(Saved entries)
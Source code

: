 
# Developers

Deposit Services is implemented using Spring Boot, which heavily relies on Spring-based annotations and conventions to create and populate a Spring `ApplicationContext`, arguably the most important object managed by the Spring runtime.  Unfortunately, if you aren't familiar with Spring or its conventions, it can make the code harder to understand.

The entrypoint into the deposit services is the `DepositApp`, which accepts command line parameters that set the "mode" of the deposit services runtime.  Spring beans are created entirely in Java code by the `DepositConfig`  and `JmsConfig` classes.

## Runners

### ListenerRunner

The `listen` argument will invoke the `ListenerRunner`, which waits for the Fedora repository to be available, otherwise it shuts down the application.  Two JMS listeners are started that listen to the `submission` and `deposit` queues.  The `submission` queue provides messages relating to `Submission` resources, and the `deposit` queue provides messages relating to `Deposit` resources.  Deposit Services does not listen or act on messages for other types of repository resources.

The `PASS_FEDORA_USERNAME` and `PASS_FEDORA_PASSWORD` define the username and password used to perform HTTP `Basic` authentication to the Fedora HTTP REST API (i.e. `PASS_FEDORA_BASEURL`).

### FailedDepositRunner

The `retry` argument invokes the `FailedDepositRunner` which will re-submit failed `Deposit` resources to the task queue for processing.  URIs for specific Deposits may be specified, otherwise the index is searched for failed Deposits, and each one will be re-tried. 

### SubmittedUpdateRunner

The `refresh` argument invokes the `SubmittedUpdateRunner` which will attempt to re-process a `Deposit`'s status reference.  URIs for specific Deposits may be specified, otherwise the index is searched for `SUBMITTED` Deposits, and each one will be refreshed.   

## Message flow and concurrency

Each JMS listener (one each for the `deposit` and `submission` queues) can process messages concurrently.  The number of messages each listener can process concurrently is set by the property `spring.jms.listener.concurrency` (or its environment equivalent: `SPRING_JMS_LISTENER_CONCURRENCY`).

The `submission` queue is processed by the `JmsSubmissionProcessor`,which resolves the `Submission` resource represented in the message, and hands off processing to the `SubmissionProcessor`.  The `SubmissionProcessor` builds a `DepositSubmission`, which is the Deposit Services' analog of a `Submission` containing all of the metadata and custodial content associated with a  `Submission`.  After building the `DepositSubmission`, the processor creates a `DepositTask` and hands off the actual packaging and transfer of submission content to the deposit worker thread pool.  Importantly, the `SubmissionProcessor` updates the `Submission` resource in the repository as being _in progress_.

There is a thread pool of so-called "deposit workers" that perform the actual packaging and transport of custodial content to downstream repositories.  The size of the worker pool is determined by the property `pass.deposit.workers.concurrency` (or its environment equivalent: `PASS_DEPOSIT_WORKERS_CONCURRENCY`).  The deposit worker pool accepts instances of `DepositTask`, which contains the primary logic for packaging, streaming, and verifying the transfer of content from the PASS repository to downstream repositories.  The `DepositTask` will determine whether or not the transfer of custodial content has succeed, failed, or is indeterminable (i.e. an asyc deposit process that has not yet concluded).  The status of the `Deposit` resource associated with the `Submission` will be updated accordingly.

==

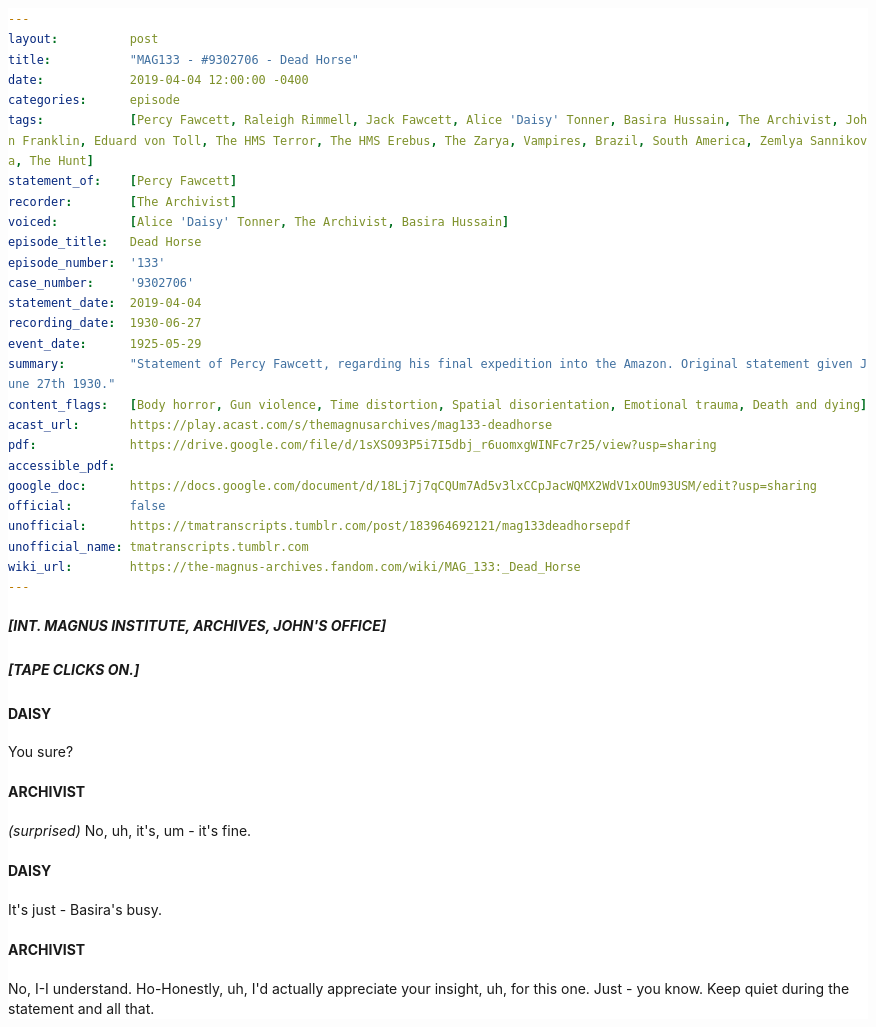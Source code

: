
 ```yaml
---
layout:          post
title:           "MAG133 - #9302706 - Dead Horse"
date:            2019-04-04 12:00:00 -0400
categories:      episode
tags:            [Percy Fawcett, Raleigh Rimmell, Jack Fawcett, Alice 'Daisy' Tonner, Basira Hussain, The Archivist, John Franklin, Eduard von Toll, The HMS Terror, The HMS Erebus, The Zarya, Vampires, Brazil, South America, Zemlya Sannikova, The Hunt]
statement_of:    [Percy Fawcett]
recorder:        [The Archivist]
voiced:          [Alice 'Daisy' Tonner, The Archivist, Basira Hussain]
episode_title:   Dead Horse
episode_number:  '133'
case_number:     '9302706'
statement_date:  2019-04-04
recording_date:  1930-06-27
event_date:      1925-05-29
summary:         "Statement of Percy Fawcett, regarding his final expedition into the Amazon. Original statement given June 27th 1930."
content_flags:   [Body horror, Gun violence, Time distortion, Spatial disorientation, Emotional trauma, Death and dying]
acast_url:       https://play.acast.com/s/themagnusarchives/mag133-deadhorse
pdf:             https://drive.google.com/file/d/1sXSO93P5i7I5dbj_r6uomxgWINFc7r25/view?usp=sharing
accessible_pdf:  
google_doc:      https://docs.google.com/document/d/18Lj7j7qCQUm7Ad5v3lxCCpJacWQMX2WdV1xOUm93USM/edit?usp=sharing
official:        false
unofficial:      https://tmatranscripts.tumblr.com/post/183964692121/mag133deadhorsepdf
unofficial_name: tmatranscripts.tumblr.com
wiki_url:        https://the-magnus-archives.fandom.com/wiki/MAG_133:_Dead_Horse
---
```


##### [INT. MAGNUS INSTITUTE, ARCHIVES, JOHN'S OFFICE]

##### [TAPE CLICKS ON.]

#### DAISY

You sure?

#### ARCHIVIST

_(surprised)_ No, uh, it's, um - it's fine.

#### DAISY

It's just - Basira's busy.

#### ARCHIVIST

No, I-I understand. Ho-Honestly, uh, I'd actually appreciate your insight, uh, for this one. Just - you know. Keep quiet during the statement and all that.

_INSTRUCTIONS TO FOLLOW_: A single number is required: the count of lines in the entries that include the word "Tonner".

_EXPECTED ANSWER_: 2